My Two Cents Worth

by | March 2017

At Gooding & Company’s Amelia Island auction, this 1998 Typ 911 GT1 drew active bidding from buyers in the room, finally selling for $5,150,000 plus fees. (Photo by Jensen Sutta © 2017 Courtesy of Gooding & Company.)

 

All things Porsche have had an incredible seven-year run-up in prices, with some really great cars finally starting to level out and even drop in price. We’ve seen this in the auctions during the first quarter of 2017. There are many reasons causing this so let’s try to sort this out. 

The first reason cars are hitting the market is obvious: Panic! The sky is falling! 

Twiddle Dee and Twiddle Dumb bought cars they didn’t love strictly for the purpose of making money because they spent too much time listening to all the blog “experts” out there. Oops! Bad idea! 

Second, they bought average cars. 

Every price guide is based on what? Average cars! An average car is up-to-date in service year-after-year, and it has tires less than six years old. In the collector car world in all appearances, a car like this looks exceptionally nice upon inspection. 
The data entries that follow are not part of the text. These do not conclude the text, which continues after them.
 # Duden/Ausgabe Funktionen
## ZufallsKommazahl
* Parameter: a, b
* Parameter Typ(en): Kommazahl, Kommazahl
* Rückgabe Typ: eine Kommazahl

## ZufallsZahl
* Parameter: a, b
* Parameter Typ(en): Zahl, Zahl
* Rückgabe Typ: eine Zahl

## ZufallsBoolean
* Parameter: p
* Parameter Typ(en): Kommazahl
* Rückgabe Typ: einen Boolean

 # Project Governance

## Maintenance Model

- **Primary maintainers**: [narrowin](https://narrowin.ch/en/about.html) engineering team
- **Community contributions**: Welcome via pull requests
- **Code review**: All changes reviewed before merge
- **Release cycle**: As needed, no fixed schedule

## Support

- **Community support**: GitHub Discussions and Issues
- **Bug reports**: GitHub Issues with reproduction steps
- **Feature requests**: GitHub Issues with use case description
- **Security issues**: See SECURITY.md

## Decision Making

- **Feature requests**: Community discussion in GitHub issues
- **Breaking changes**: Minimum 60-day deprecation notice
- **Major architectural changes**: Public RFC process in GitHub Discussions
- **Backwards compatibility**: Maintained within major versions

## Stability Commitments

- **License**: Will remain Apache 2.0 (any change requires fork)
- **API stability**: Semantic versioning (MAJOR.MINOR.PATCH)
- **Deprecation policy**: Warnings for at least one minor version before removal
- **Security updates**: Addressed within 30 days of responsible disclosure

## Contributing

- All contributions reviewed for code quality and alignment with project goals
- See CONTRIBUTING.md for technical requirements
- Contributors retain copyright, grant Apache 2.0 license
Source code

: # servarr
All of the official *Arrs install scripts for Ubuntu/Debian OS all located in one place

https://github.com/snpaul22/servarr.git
A great car is a car that has been shown exceptional care, it has low mileage, and its life is documented. Or it has undergone a professional (not you and Billy Bob) restoration with plenty of documentation both on its history and restoration. A professional restoration is not done at your local service shop, its done by a specialty restoration shop. There is a big, big difference; it’s called details!  

Third, the trolls that inhabit message boards are not experts. They just think and act like them. And way too many buyers are listening to the wrong guys! Brokers have no skin in the game, no money, little time, and usually slim knowledge of the actual market. The first five-digit estimate ($$) from the local service shop usually opens the buyer’s eyes to what they really acquired, but it’s too late. 

Simply stated: Because you worked on these cars or sold these cars, drove these cars, raced these cars, and read every book on these cars 30 years ago does not make you an expert today.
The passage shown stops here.